The records are to be copied word for word, and the pictures dropped.

Stored data:

=======

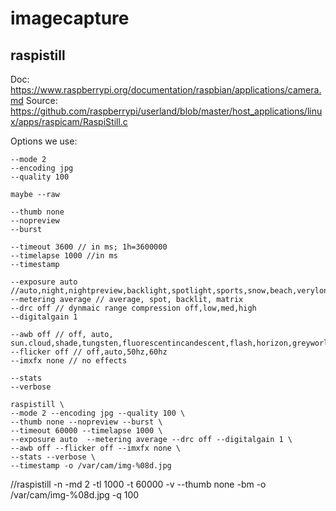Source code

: # imagecapture


## raspistill

Doc: https://www.raspberrypi.org/documentation/raspbian/applications/camera.md
Source: https://github.com/raspberrypi/userland/blob/master/host_applications/linux/apps/raspicam/RaspiStill.c

Options we use:

    --mode 2
    --encoding jpg
    --quality 100

    maybe --raw

    --thumb none
    --nopreview
    --burst

    --timeout 3600 // in ms; 1h=3600000
    --timelapse 1000 //in ms
    --timestamp
    
    --exposure auto //auto,night,nightpreview,backlight,spotlight,sports,snow,beach,verylong,fixedfps,antishake,fireworks
    --metering average // average, spot, backlit, matrix
    --drc off // dynmaic range compression off,low,med,high
    --digitalgain 1
    
    --awb off // off, auto, sun.cloud,shade,tungsten,fluorescentincandescent,flash,horizon,greyworld
    --flicker off // off,auto,50hz,60hz
    --imxfx none // no effects
    
    --stats
    --verbose

    raspistill \
    --mode 2 --encoding jpg --quality 100 \
    --thumb none --nopreview --burst \
    --timeout 60000 --timelapse 1000 \
    --exposure auto  --metering average --drc off --digitalgain 1 \
    --awb off --flicker off --imxfx none \
    --stats --verbose \
    --timestamp -o /var/cam/img-%08d.jpg

//raspistill -n -md 2  -tl 1000 -t 60000 -v --thumb none -bm -o /var/cam/img-%08d.jpg -q 100  
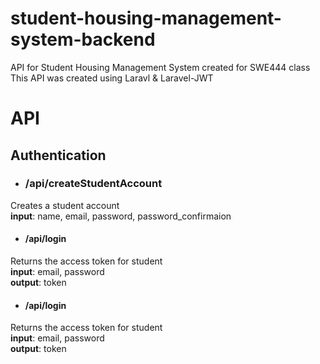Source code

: # student-housing-management-system-backend
API for Student Housing Management System created for SWE444 class
This API was created using Laravl & Laravel-JWT

# API 

## Authentication 

- ### /api/createStudentAccount
Creates a student account  
**input**: name, email, password, password_confirmaion

- #### /api/login
Returns the access token for student  
**input**: email, password  
**output**: token  

- #### /api/login
Returns the access token for student  
**input**: email, password  
**output**: token  

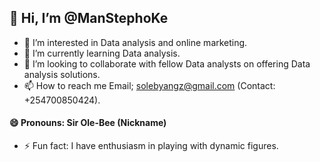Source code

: ## 👋 Hi, I’m @ManStephoKe
+ 👀 I’m interested in Data analysis and online marketing.
+ 🌱 I’m currently learning Data analysis.
+ 💞️ I’m looking to collaborate with fellow Data analysts on offering Data analysis solutions.
+ 📫 How to reach me Email; solebyangz@gmail.com (Contact: +254700850424).
#### 😄 Pronouns: Sir Ole-Bee (Nickname)
+ ⚡ Fun fact: I have enthusiasm in playing with dynamic figures.

<!---
ManStephoKe/ManStephoKe is a ✨ special ✨ repository because its `README.md` (this file) appears on your GitHub profile.
You can click the Preview link to take a look at your changes.
--->
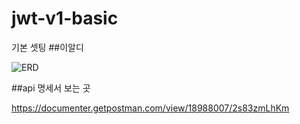 # jwt-v1-basic
기본 셋팅
##이알디

![ERD](https://user-images.githubusercontent.com/96179069/195548572-e04e96eb-889c-4e29-a46e-6626fe74512e.jpg)

##api 명세서 보는 곳

https://documenter.getpostman.com/view/18988007/2s83zmLhKm
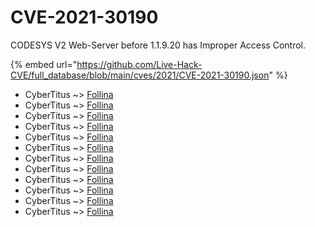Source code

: # CVE-2021-30190

CODESYS V2 Web-Server before 1.1.9.20 has Improper Access Control.

{% embed url="https://github.com/Live-Hack-CVE/full_database/blob/main/cves/2021/CVE-2021-30190.json" %}


* CyberTitus ~> [Follina](https://www.alice-snow.ru/2021/database/cve-2021-30190/follina-cybertitus)
* CyberTitus ~> [Follina](https://www.alice-snow.ru/2021/database/cve-2021-30190/follina-cybertitus)
* CyberTitus ~> [Follina](https://www.alice-snow.ru/2021/database/cve-2021-30190/follina-cybertitus)
* CyberTitus ~> [Follina](https://www.alice-snow.ru/2021/database/cve-2021-30190/follina-cybertitus)
* CyberTitus ~> [Follina](https://www.alice-snow.ru/2021/database/cve-2021-30190/follina-cybertitus)
* CyberTitus ~> [Follina](https://www.alice-snow.ru/2021/database/cve-2021-30190/follina-cybertitus)
* CyberTitus ~> [Follina](https://www.alice-snow.ru/2021/database/cve-2021-30190/follina-cybertitus)
* CyberTitus ~> [Follina](https://www.alice-snow.ru/2021/database/cve-2021-30190/follina-cybertitus)
* CyberTitus ~> [Follina](https://www.alice-snow.ru/2021/database/cve-2021-30190/follina-cybertitus)
* CyberTitus ~> [Follina](https://www.alice-snow.ru/2021/database/cve-2021-30190/follina-cybertitus)
* CyberTitus ~> [Follina](https://www.alice-snow.ru/2021/database/cve-2021-30190/follina-cybertitus)
* CyberTitus ~> [Follina](https://www.alice-snow.ru/2021/database/cve-2021-30190/follina-cybertitus)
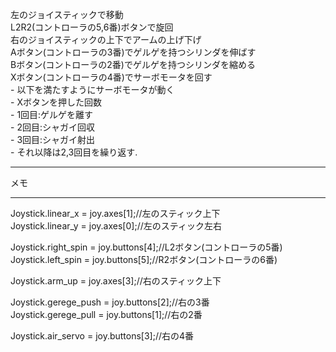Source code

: 左のジョイスティックで移動  
L2R2(コントローラの5,6番)ボタンで旋回  
右のジョイスティックの上下でアームの上げ下げ  
Aボタン(コントローラの3番)でゲルゲを持つシリンダを伸ばす  
Bボタン(コントローラの2番)でゲルゲを持つシリンダを縮める  
Xボタン(コントローラの4番)でサーボモータを回す  
    - 以下を満たすようにサーボモータが動く  
        - Xボタンを押した回数  
        - 1回目:ゲルゲを離す  
        - 2回目:シャガイ回収  
        - 3回目:シャガイ射出  
        - それ以降は2,3回目を繰り返す.  

***
メモ
***  
  Joystick.linear_x = joy.axes[1];//左のスティック上下  
  Joystick.linear_y = joy.axes[0];//左のスティック左右  

  Joystick.right_spin = joy.buttons[4];//L2ボタン(コントローラの5番)  
  Joystick.left_spin  = joy.buttons[5];//R2ボタン(コントローラの6番)  

  Joystick.arm_up = joy.axes[3];//右のスティック上下  

  Joystick.gerege_push = joy.buttons[2];//右の3番  
  Joystick.gerege_pull = joy.buttons[1];//右の2番  

  Joystick.air_servo = joy.buttons[3];//右の4番  
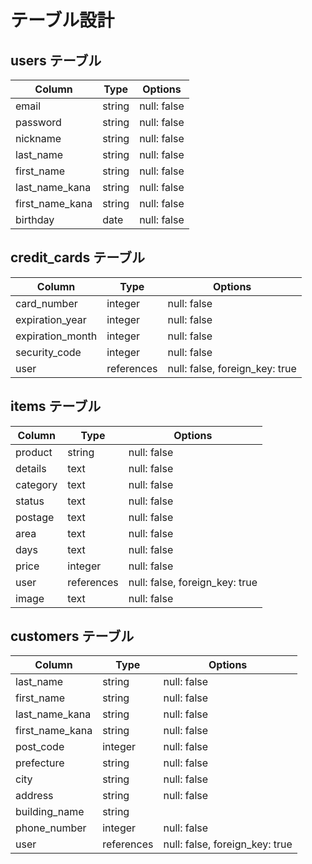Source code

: # テーブル設計

## users テーブル

| Column          | Type   | Options     |
| --------------- | ------ | ----------- |
| email           | string | null: false |
| password        | string | null: false |
| nickname        | string | null: false |
| last_name       | string | null: false |
| first_name      | string | null: false |
| last_name_kana  | string | null: false |
| first_name_kana | string | null: false |
| birthday        | date   | null: false |



## credit_cards テーブル

| Column           | Type       | Options                        |
| ---------------- | ---------- | ------------------------------ |
| card_number      | integer    | null: false                    |
| expiration_year  | integer    | null: false                    |
| expiration_month | integer    | null: false                    |
| security_code    | integer    | null: false                    |
| user             | references | null: false, foreign_key: true |



## items テーブル

| Column   | Type       | Options                        |
| -------- | ---------- | ------------------------------ |
| product  | string     | null: false                    |
| details  | text       | null: false                    |
| category | text       | null: false                    |
| status   | text       | null: false                    |
| postage  | text       | null: false                    |
| area     | text       | null: false                    |
| days     | text       | null: false                    |
| price    | integer    | null: false                    |
| user     | references | null: false, foreign_key: true |
| image    | text       | null: false                    |



## customers テーブル
| Column          | Type       | Options                        |
| --------------- | ---------- | ------------------------------ |
| last_name       | string     | null: false                    |
| first_name      | string     | null: false                    |
| last_name_kana  | string     | null: false                    |
| first_name_kana | string     | null: false                    |
| post_code       | integer    | null: false                    |
| prefecture      | string     | null: false                    |
| city            | string     | null: false                    |
| address         | string     | null: false                    |
| building_name   | string     |                                |
| phone_number    | integer    | null: false                    |
| user            | references | null: false, foreign_key: true |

=======

*FINISHED TASK*
Source code

: # imagecapture


## raspistill

Doc: https://www.raspberrypi.org/documentation/raspbian/applications/camera.md
Source: https://github.com/raspberrypi/userland/blob/master/host_applications/linux/apps/raspicam/RaspiStill.c

Options we use:

    --mode 2
    --encoding jpg
    --quality 100

    maybe --raw

    --thumb none
    --nopreview
    --burst

    --timeout 3600 // in ms; 1h=3600000
    --timelapse 1000 //in ms
    --timestamp
    
    --exposure auto //auto,night,nightpreview,backlight,spotlight,sports,snow,beach,verylong,fixedfps,antishake,fireworks
    --metering average // average, spot, backlit, matrix
    --drc off // dynmaic range compression off,low,med,high
    --digitalgain 1
    
    --awb off // off, auto, sun.cloud,shade,tungsten,fluorescentincandescent,flash,horizon,greyworld
    --flicker off // off,auto,50hz,60hz
    --imxfx none // no effects
    
    --stats
    --verbose

    raspistill \
    --mode 2 --encoding jpg --quality 100 \
    --thumb none --nopreview --burst \
    --timeout 60000 --timelapse 1000 \
    --exposure auto  --metering average --drc off --digitalgain 1 \
    --awb off --flicker off --imxfx none \
    --stats --verbose \
    --timestamp -o /var/cam/img-%08d.jpg

//raspistill -n -md 2  -tl 1000 -t 60000 -v --thumb none -bm -o /var/cam/img-%08d.jpg -q 100  
Source code

: # student-housing-management-system-backend
API for Student Housing Management System created for SWE444 class
This API was created using Laravl & Laravel-JWT

# API 

## Authentication 

- ### /api/createStudentAccount
Creates a student account  
**input**: name, email, password, password_confirmaion

- #### /api/login
Returns the access token for student  
**input**: email, password  
**output**: token  

- #### /api/login
Returns the access token for student  
**input**: email, password  
**output**: token  

Source code

: ## 👋 Hi, I’m @ManStephoKe
+ 👀 I’m interested in Data analysis and online marketing.
+ 🌱 I’m currently learning Data analysis.
+ 💞️ I’m looking to collaborate with fellow Data analysts on offering Data analysis solutions.
+ 📫 How to reach me Email; solebyangz@gmail.com (Contact: +254700850424).
#### 😄 Pronouns: Sir Ole-Bee (Nickname)
+ ⚡ Fun fact: I have enthusiasm in playing with dynamic figures.

<!---
ManStephoKe/ManStephoKe is a ✨ special ✨ repository because its `README.md` (this file) appears on your GitHub profile.
You can click the Preview link to take a look at your changes.
--->
 # jwt-v1-basic
기본 셋팅
##이알디

![ERD](https://user-images.githubusercontent.com/96179069/195548572-e04e96eb-889c-4e29-a46e-6626fe74512e.jpg)

##api 명세서 보는 곳

https://documenter.getpostman.com/view/18988007/2s83zmLhKm
Source code

: # CVE-2021-30190

CODESYS V2 Web-Server before 1.1.9.20 has Improper Access Control.

{% embed url="https://github.com/Live-Hack-CVE/full_database/blob/main/cves/2021/CVE-2021-30190.json" %}


* CyberTitus ~> [Follina](https://www.alice-snow.ru/2021/database/cve-2021-30190/follina-cybertitus)
* CyberTitus ~> [Follina](https://www.alice-snow.ru/2021/database/cve-2021-30190/follina-cybertitus)
* CyberTitus ~> [Follina](https://www.alice-snow.ru/2021/database/cve-2021-30190/follina-cybertitus)
* CyberTitus ~> [Follina](https://www.alice-snow.ru/2021/database/cve-2021-30190/follina-cybertitus)
* CyberTitus ~> [Follina](https://www.alice-snow.ru/2021/database/cve-2021-30190/follina-cybertitus)
* CyberTitus ~> [Follina](https://www.alice-snow.ru/2021/database/cve-2021-30190/follina-cybertitus)
* CyberTitus ~> [Follina](https://www.alice-snow.ru/2021/database/cve-2021-30190/follina-cybertitus)
* CyberTitus ~> [Follina](https://www.alice-snow.ru/2021/database/cve-2021-30190/follina-cybertitus)
* CyberTitus ~> [Follina](https://www.alice-snow.ru/2021/database/cve-2021-30190/follina-cybertitus)
* CyberTitus ~> [Follina](https://www.alice-snow.ru/2021/database/cve-2021-30190/follina-cybertitus)
* CyberTitus ~> [Follina](https://www.alice-snow.ru/2021/database/cve-2021-30190/follina-cybertitus)
* CyberTitus ~> [Follina](https://www.alice-snow.ru/2021/database/cve-2021-30190/follina-cybertitus)
Source code

: 左のジョイスティックで移動  
L2R2(コントローラの5,6番)ボタンで旋回  
右のジョイスティックの上下でアームの上げ下げ  
Aボタン(コントローラの3番)でゲルゲを持つシリンダを伸ばす  
Bボタン(コントローラの2番)でゲルゲを持つシリンダを縮める  
Xボタン(コントローラの4番)でサーボモータを回す  
    - 以下を満たすようにサーボモータが動く  
        - Xボタンを押した回数  
        - 1回目:ゲルゲを離す  
        - 2回目:シャガイ回収  
        - 3回目:シャガイ射出  
        - それ以降は2,3回目を繰り返す.  

***
メモ
***  
  Joystick.linear_x = joy.axes[1];//左のスティック上下  
  Joystick.linear_y = joy.axes[0];//左のスティック左右  

  Joystick.right_spin = joy.buttons[4];//L2ボタン(コントローラの5番)  
  Joystick.left_spin  = joy.buttons[5];//R2ボタン(コントローラの6番)  

  Joystick.arm_up = joy.axes[3];//右のスティック上下  

  Joystick.gerege_push = joy.buttons[2];//右の3番  
  Joystick.gerege_pull = joy.buttons[1];//右の2番  

  Joystick.air_servo = joy.buttons[3];//右の4番  
Source code

: # テーブル設計

## users テーブル

| Column          | Type   | Options     |
| --------------- | ------ | ----------- |
| email           | string | null: false |
| password        | string | null: false |
| nickname        | string | null: false |
| last_name       | string | null: false |
| first_name      | string | null: false |
| last_name_kana  | string | null: false |
| first_name_kana | string | null: false |
| birthday        | date   | null: false |



## credit_cards テーブル

| Column           | Type       | Options                        |
| ---------------- | ---------- | ------------------------------ |
| card_number      | integer    | null: false                    |
| expiration_year  | integer    | null: false                    |
| expiration_month | integer    | null: false                    |
| security_code    | integer    | null: false                    |
| user             | references | null: false, foreign_key: true |



## items テーブル

| Column   | Type       | Options                        |
| -------- | ---------- | ------------------------------ |
| product  | string     | null: false                    |
| details  | text       | null: false                    |
| category | text       | null: false                    |
| status   | text       | null: false                    |
| postage  | text       | null: false                    |
| area     | text       | null: false                    |
| days     | text       | null: false                    |
| price    | integer    | null: false                    |
| user     | references | null: false, foreign_key: true |
| image    | text       | null: false                    |



## customers テーブル
| Column          | Type       | Options                        |
| --------------- | ---------- | ------------------------------ |
| last_name       | string     | null: false                    |
| first_name      | string     | null: false                    |
| last_name_kana  | string     | null: false                    |
| first_name_kana | string     | null: false                    |
| post_code       | integer    | null: false                    |
| prefecture      | string     | null: false                    |
| city            | string     | null: false                    |
| address         | string     | null: false                    |
| building_name   | string     |                                |
| phone_number    | integer    | null: false                    |
| user            | references | null: false, foreign_key: true |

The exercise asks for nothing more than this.